Lines from the one containing "Source code" through the last line of the records below need to be repeated exactly; nothing else, and no pictures.

^^^^

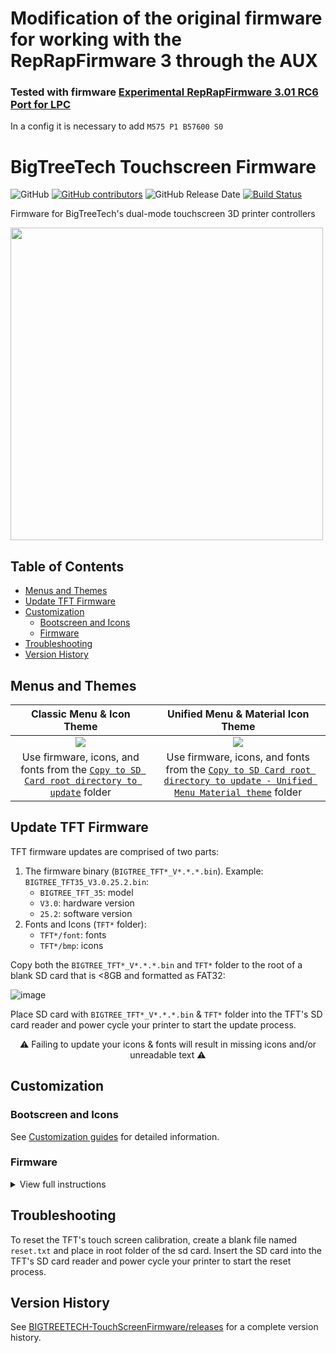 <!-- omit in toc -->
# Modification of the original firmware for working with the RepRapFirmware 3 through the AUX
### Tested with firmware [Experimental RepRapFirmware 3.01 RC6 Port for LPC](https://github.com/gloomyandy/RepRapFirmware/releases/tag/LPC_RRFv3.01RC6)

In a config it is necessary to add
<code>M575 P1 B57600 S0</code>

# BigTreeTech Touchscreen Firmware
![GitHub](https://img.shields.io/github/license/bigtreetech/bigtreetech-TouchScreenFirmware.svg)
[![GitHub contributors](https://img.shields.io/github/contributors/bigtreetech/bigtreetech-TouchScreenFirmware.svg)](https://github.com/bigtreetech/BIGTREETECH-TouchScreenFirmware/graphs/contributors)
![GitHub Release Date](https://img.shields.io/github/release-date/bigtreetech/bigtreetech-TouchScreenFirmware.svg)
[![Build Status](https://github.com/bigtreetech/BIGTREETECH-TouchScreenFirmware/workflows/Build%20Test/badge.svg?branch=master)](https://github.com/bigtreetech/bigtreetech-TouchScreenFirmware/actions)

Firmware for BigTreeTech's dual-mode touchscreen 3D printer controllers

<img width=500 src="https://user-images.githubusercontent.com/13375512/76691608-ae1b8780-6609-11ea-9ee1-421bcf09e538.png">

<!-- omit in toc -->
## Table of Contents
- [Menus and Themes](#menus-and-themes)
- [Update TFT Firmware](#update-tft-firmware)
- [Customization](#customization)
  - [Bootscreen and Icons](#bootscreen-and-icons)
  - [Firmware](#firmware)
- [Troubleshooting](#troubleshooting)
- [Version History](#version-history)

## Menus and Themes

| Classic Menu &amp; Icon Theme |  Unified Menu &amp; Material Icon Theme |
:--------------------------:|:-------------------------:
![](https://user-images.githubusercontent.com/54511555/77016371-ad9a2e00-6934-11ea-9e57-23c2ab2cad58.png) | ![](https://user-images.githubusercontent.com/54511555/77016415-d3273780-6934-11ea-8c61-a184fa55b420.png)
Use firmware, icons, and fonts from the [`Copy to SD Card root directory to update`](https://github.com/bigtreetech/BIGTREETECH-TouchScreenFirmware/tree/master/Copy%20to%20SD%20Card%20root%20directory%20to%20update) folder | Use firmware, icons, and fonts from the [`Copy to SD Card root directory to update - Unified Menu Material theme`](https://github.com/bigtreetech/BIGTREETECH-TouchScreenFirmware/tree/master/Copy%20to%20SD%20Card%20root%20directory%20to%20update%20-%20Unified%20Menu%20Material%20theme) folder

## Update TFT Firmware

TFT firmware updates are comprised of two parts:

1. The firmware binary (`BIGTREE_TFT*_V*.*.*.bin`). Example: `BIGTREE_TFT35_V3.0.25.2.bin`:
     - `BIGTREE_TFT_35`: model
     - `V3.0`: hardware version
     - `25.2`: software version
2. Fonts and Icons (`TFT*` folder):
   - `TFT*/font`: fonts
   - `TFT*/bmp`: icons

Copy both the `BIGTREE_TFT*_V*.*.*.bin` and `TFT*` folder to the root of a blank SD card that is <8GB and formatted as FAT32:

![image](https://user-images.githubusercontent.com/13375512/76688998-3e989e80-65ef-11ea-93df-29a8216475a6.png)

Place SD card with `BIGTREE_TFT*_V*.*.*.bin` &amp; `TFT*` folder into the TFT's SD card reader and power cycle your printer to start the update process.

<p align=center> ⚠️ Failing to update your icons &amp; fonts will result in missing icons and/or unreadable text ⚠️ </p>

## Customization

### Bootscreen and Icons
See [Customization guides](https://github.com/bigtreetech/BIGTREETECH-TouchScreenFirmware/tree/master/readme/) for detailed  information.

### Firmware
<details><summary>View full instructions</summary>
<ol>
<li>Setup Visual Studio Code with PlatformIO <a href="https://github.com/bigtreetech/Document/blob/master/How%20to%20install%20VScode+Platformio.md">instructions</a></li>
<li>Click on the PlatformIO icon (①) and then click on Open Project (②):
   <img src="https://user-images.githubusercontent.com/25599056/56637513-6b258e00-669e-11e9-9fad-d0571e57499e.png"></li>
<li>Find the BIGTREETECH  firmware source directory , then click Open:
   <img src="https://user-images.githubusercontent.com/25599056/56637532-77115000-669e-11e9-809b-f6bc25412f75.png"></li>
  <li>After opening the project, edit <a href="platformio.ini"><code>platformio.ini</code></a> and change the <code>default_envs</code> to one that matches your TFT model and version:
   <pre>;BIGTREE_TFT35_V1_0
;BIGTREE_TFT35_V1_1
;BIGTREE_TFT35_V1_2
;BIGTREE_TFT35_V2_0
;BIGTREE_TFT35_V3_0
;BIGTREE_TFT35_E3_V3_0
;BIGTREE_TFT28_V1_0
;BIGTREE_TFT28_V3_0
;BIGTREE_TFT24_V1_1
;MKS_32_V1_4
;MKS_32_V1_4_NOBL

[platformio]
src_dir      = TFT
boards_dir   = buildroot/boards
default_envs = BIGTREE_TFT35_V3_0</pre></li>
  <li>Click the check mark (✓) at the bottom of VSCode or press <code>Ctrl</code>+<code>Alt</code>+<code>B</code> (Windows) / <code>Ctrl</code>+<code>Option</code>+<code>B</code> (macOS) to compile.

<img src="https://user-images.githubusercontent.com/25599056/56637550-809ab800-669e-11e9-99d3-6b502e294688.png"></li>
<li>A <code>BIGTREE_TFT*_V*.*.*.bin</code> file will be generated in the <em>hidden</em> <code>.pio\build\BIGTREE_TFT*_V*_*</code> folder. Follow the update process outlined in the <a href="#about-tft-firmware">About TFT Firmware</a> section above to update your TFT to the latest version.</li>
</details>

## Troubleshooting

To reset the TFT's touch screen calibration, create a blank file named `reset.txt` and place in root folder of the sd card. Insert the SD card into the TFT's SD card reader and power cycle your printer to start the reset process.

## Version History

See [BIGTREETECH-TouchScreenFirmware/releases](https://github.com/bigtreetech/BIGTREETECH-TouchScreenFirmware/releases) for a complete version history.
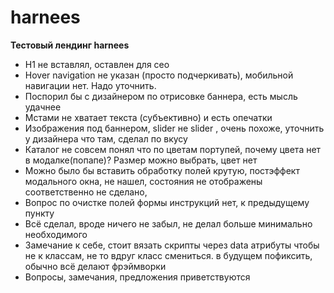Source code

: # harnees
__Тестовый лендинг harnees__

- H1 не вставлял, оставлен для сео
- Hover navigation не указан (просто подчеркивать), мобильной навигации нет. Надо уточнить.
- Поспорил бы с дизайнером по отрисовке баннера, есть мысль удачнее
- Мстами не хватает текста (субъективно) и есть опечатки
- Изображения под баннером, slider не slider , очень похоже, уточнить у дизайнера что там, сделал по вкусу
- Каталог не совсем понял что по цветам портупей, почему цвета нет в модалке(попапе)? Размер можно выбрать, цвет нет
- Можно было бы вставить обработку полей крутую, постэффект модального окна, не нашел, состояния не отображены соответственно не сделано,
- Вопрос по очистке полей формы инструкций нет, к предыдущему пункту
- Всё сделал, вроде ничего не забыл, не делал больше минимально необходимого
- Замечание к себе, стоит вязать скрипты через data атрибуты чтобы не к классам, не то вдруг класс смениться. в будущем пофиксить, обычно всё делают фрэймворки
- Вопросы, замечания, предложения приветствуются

^^^^

# Answer for this exercise
Source code

: # harnees
__Тестовый лендинг harnees__

- H1 не вставлял, оставлен для сео
- Hover navigation не указан (просто подчеркивать), мобильной навигации нет. Надо уточнить.
- Поспорил бы с дизайнером по отрисовке баннера, есть мысль удачнее
- Мстами не хватает текста (субъективно) и есть опечатки
- Изображения под баннером, slider не slider , очень похоже, уточнить у дизайнера что там, сделал по вкусу
- Каталог не совсем понял что по цветам портупей, почему цвета нет в модалке(попапе)? Размер можно выбрать, цвет нет
- Можно было бы вставить обработку полей крутую, постэффект модального окна, не нашел, состояния не отображены соответственно не сделано,
- Вопрос по очистке полей формы инструкций нет, к предыдущему пункту
- Всё сделал, вроде ничего не забыл, не делал больше минимально необходимого
- Замечание к себе, стоит вязать скрипты через data атрибуты чтобы не к классам, не то вдруг класс смениться. в будущем пофиксить, обычно всё делают фрэймворки
- Вопросы, замечания, предложения приветствуются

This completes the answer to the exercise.